Che cosa vorrà mai dire nella testa di Landini e “repubblica fondata sul lavoro”?
A suo tempo la formula costituzionale fu un compromesso tra i comunisti, che non volevano la democrazia ma la “dittatura del proletariato” e quindi un enunciato del tipo “repubblica dei lavoratori”, dipendenti, beninteso, ed i partiti demicratici che ponevano giustamente alla base della repubblica i cittadini, lavoratori dipendenti o meno.
Se ora dobbiamo trovare un significato al dettato costituzionale, questo non può che essere che il fondamento della repubblica è il fatto che i cittadini lavorano, e che dal lavoro nasce il benessere e la governabilità della Nazione.
Principio ampiamente disatteso per decenni dai governi guidati dalla sinistra, ma anche da tanti democristiani come Fanfani & co. alla ricerca della “terza via” tra comunismo e liberalismo, che si tradusse in pratica in un abnorme accrescimento del ruolo dello Stato nell’economia: nazionalizzazioni, clientele, sperpero di soldi pubblici.
Il mancato sviluppo del Mezzogiorno è stato in gran parte creato dalla spesa pubblica, che ha generato miseria, facendo in pratica scomparire ogni iniziativa economica priva di finanziamenti pubblici.
Nel Mezzogiorno in pratica sono sopravvissuti solo i soggetti mantenuti dalla spesa pubblica, i soggetti con una economia sana hanno dovuto soccombere per impossibilità di concorrere con chi era mantenuto.
E i sindacati? I sindacati sono solo complici di questo disegno, avendo sempre combattuto l’economia di impresa a favore di “diritti” immaginari dei dipendenti ad essere manetnuti qualunque sia l’economia aziendale.
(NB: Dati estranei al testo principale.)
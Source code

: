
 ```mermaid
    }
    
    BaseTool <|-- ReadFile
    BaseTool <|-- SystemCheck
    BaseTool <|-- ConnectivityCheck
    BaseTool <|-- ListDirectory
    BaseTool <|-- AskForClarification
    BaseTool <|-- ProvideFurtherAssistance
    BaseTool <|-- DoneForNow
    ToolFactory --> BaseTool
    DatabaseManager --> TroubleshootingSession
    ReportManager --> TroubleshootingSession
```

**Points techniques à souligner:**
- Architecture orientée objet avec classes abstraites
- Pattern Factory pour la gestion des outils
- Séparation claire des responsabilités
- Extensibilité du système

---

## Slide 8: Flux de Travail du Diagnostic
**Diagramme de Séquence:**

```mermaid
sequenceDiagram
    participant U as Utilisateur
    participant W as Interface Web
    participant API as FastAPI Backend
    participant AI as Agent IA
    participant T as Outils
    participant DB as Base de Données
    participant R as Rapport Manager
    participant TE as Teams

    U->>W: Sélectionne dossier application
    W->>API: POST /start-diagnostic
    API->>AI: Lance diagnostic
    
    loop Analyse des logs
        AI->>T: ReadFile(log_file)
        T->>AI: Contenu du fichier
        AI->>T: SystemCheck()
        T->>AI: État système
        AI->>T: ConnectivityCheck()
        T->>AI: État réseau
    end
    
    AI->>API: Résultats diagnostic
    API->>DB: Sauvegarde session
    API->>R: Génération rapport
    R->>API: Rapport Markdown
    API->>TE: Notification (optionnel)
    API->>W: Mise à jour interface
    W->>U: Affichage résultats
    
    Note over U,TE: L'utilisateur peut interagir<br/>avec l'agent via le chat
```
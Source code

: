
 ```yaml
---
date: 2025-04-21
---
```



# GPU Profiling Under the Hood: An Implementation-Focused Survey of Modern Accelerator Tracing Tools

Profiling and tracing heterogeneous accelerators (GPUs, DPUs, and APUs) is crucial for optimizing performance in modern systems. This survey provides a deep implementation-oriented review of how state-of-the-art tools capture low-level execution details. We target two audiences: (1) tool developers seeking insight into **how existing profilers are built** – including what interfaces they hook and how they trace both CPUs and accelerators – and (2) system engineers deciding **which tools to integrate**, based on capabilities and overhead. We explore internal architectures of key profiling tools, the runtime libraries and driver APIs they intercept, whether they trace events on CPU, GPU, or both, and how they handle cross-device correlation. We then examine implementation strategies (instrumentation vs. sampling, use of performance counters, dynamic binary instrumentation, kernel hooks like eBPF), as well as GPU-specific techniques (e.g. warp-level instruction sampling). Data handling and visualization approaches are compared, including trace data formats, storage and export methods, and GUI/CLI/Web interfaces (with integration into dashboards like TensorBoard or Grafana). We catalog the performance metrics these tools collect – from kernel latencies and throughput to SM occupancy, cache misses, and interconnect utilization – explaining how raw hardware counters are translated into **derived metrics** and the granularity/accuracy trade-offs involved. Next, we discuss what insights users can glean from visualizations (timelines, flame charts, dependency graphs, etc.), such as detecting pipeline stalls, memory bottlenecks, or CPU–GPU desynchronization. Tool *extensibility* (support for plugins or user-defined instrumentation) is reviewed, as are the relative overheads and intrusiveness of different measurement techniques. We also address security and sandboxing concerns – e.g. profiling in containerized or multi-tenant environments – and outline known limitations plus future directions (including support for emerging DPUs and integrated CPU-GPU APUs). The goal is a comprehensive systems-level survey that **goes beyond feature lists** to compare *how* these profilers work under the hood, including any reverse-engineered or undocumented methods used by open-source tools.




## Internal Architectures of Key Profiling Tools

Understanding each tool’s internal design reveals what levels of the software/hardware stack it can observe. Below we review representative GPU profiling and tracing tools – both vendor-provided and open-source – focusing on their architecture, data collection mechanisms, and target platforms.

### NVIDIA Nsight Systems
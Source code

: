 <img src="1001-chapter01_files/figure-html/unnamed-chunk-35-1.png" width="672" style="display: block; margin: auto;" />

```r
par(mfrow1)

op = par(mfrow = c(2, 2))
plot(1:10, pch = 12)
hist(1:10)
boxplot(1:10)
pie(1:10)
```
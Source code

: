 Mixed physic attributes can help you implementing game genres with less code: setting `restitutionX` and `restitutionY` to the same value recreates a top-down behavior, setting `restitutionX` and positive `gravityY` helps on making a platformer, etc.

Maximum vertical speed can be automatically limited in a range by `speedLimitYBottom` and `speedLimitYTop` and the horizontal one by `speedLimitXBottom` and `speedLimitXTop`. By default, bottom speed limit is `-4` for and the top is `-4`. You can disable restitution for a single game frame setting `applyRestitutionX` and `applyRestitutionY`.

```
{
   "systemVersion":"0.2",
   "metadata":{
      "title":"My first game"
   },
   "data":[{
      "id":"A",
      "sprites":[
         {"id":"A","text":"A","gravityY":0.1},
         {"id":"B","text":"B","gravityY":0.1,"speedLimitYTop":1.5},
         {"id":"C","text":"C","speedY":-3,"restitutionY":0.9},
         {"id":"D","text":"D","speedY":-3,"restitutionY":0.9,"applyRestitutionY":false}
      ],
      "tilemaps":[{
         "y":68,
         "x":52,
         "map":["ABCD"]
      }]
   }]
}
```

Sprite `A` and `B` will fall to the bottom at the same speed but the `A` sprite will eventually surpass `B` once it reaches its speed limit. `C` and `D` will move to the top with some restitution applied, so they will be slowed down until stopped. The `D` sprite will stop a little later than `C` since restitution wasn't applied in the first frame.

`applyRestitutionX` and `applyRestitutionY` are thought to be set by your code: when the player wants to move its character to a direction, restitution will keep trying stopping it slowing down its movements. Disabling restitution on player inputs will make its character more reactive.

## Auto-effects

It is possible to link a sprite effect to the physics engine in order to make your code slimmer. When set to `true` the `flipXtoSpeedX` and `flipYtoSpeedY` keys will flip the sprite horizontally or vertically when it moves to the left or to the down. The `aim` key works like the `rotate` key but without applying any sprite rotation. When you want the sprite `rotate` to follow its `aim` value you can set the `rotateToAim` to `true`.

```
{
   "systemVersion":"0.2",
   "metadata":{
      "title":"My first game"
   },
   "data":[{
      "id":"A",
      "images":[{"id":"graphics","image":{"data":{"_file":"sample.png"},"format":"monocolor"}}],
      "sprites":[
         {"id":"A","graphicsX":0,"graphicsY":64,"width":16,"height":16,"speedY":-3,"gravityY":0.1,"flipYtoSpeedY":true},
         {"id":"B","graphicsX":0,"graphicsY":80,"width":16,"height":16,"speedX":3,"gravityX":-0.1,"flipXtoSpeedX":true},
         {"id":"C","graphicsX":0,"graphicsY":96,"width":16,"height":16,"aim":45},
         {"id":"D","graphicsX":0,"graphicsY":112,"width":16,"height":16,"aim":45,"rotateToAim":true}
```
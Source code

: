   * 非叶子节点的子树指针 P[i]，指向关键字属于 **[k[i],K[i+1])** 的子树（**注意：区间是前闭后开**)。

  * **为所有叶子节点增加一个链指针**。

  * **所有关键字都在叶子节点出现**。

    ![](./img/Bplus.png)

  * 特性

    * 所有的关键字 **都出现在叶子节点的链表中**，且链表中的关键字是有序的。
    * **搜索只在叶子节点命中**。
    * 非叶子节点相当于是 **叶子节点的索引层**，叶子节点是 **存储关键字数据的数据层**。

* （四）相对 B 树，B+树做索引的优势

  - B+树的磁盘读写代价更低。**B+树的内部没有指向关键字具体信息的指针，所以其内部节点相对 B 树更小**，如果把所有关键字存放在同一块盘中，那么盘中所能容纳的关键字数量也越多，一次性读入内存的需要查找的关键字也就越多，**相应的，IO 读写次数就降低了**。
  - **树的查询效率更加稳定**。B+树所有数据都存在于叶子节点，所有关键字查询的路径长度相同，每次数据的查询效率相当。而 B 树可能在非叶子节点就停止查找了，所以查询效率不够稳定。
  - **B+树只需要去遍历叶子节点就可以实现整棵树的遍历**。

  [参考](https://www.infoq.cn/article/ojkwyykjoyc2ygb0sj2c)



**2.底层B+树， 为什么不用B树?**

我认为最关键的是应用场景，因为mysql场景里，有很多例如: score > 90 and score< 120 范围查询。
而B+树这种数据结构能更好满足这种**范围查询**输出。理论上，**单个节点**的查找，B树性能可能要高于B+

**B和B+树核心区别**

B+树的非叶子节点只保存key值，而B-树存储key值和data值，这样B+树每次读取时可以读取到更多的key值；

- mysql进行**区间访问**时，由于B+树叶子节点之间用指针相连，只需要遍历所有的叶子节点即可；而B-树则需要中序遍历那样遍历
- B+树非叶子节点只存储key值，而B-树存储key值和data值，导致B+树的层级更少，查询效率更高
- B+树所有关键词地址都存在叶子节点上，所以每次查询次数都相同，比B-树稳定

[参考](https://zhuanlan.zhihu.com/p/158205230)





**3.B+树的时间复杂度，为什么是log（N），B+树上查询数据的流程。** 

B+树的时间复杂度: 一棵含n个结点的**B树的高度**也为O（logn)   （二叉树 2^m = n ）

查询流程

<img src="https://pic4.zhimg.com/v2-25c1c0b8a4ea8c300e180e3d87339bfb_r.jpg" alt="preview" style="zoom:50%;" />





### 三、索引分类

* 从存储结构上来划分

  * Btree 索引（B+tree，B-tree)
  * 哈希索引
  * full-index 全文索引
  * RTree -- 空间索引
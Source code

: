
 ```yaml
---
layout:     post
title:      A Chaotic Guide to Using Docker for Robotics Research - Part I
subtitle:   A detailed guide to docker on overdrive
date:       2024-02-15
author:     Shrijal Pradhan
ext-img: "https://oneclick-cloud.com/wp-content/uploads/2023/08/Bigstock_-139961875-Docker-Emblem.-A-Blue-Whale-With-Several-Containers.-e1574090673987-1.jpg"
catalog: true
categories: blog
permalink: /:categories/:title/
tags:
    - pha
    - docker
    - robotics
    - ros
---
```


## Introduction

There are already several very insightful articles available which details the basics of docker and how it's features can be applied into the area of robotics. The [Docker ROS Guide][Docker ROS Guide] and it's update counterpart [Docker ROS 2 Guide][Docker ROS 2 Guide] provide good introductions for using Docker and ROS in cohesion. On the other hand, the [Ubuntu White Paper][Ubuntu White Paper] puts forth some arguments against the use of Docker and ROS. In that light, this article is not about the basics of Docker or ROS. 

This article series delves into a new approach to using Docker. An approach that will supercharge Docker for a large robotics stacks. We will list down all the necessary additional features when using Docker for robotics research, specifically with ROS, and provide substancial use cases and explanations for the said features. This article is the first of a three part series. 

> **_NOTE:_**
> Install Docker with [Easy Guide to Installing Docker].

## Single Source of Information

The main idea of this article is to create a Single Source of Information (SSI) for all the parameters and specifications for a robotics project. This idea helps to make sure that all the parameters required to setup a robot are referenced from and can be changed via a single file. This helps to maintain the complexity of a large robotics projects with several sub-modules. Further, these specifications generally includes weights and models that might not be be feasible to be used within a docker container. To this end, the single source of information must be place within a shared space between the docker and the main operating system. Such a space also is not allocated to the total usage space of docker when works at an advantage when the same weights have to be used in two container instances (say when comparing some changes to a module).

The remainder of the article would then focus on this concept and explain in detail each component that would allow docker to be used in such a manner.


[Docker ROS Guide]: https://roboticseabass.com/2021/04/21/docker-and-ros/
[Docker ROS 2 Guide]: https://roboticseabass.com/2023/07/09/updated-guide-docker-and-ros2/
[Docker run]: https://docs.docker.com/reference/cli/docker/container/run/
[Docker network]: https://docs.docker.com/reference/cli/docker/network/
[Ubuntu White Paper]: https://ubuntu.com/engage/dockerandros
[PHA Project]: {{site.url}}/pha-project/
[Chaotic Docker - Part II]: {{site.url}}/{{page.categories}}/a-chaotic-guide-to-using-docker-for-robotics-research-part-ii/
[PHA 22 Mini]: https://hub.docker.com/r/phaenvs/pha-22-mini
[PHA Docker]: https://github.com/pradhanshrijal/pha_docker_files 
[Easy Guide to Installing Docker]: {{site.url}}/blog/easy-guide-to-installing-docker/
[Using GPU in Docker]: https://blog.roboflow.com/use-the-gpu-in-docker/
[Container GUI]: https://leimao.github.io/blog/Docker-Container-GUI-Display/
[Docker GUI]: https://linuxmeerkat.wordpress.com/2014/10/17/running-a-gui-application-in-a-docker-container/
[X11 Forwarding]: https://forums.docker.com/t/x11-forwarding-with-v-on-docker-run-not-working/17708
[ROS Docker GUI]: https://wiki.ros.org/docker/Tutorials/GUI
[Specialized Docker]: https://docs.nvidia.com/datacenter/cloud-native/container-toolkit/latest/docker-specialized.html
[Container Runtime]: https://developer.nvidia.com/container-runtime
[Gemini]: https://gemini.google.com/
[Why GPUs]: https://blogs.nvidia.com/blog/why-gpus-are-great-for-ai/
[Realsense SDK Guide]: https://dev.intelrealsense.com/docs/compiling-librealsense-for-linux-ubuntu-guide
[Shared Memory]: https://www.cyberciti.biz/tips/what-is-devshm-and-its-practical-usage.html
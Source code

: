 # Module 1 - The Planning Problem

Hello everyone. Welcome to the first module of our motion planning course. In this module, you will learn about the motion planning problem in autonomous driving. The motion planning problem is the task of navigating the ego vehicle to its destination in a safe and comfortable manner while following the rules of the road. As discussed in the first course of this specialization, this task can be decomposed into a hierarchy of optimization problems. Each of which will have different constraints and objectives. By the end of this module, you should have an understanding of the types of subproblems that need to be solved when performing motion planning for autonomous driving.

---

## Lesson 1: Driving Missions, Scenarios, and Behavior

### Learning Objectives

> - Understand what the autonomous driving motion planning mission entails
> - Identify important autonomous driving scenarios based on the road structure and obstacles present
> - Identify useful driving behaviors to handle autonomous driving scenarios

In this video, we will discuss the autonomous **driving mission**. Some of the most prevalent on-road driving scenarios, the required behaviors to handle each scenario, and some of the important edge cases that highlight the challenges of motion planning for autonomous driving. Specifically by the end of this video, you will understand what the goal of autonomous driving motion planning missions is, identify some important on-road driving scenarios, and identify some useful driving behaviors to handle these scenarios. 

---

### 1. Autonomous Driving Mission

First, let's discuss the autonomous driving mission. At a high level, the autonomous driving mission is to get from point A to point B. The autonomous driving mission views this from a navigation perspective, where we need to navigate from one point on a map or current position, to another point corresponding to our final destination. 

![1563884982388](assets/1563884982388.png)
“Repubblica fondata sul lavoro” nella testa di Landini vuol dire repubblica nella quale ci sono cittadini di serie A, che hanno diritto alla conservazione del posto e dello stipendio, qualunque cosa facciano, e cittadini di serie B, che invece devono pensare da soli a se stessi, ed anzi mantenere con le loro tasse chi ha i “diritti acquisiti” ad essere mantenuto.
Personalmente, penso che sarebbe ora di farla finita con questi privilegi.
Perchè mai se un cittadino firma un contratto con un cliente e poi non ottempera a quanto dovuto il contratto è rescisso, mente un altro (un lavoratore dipendente) firma un contratto e poi decide che non gli piace più, e ha il diritto di non adempiere ai suoi obblighi (“sciopera”) e non può essere licenziato in tronco?
Il contratto di lavoro è un contratto come qualunque altro.
E i sindacati dovrebbero essere solo associazioni di diritto privato, senza alcun ruolo istituzionale pubblico.